Contudo, o triunfo dos falcões não está garantido. De acordo com Anatole Kaletsky, o comentarista económico do Times de Londres, não precisamente um simpatizante do progressismo, o auge das forças anti-défice vem de um erro táctico de primeira ordem de Obama, acrescentado ao fracasso dos progressistas na hora de oferecer una explicação convincente da crise. A garrafal argolada de Obama consistiu em aceitar responsabilidades na crise com o seu gesto bipartidarista, diferentemente de Ronald Reagan e Margaret Thatcher, que “se negaram a aceitar a menor culpa em matéria de penúrias económicas”. Reagan e Thatcher dedicaram “os primeiros anos do seu governo a convencer os votantes de que o desastre económico era da exclusiva responsabilidade dos anteriores governos de centro esquerda, do sindicalismo militante e das elites progressistas”.

Porém mais problemático ainda, diz Kaletsky, foi o argumento de Obama, uma narrativa contraditória que atribuiu a culpa aos banqueiros cobiçosos, ao mesmo tempo que sustentava que os bancos eram demasiado grandes para cair. “Com os bancos recuperando-se da crise com maiores benefícios e mais rapidamente do que se havia sugerido aos votantes”, sustenta no seu livro Capitalism 4.0, “os políticos de todos os partidos haviam ficado marcados no sentimento público como homens de palha dos mesmos banqueiros a quem cuidavam de atirar as culpas”. Com efeito, o pacote de reformas financeiras que os Democratas aprovaram recentemente no Congresso não pode senão reforçar esta percepção pública de estarem cooptados ou amedrontados pelas mesmas gentes que denunciam. Esse pacote carece de agressividade: de algum tipo de cláusula do tipo Glass-Steagall impedindo que os bancos comerciais se desdobrem em bancos de investimento; proibindo o comércio com esses derivados financeiros a que Warren Buffett chamou “armas de destruição maciça”; impondo uma taxa às transacções financeiras globais ou Taxa Tobin, e limites estritos á remuneração dos executivos, a pagamentos em efectivo, bónus e opções de acções.

Para Kaletsky, Obama deveria ter pintado a crise como uma crise produzida “pela polarizada e hiper-simplificada filosofia do fundamentalismo de mercado, não por debilidades de personalidade de banqueiros e reguladores. Ao oferecer uma caracterização sistemática deste tipo para a origem da crise, os políticos poderiam ter atraído a imaginação pública com uma argumentação pós-crise, uma perspectiva mais dramática que a oferecida pelo linchamento dos banqueiros cobiçosos”. Mas com ajudas como a do secretário do Tesouro Tim Geithner e a do director do Conselho Económico Nacional Larry Summers, que não chegaram a romper completamente com o neoliberalismo, essa perspectiva sistemática estava simplesmente afastada.
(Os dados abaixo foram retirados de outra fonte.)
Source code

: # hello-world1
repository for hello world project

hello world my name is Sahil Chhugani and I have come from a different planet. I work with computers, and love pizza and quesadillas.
Para uma estratégia progressista

A direita tem agora a iniciativa e é provável que ganhe as eleições de metade de mandato em Novembro. Conseguirá vincular Obama e os Democratas a tal ponto á crise, que as pessoas esquecerão que essa crise estalou durante o reinado do fundamentalista de mercado George Bush. Mas com a sua primária teoria económica, é bastante improvável que os falcões fiscais e os membros do Tea Party consigam articular uma alternativa ao que caricaturaram como “socialismo” de Obama. Permitir que a economia expluda só para ser ideologicamente correcto convidará a um repúdio ainda maior de uma população economicamente insegura.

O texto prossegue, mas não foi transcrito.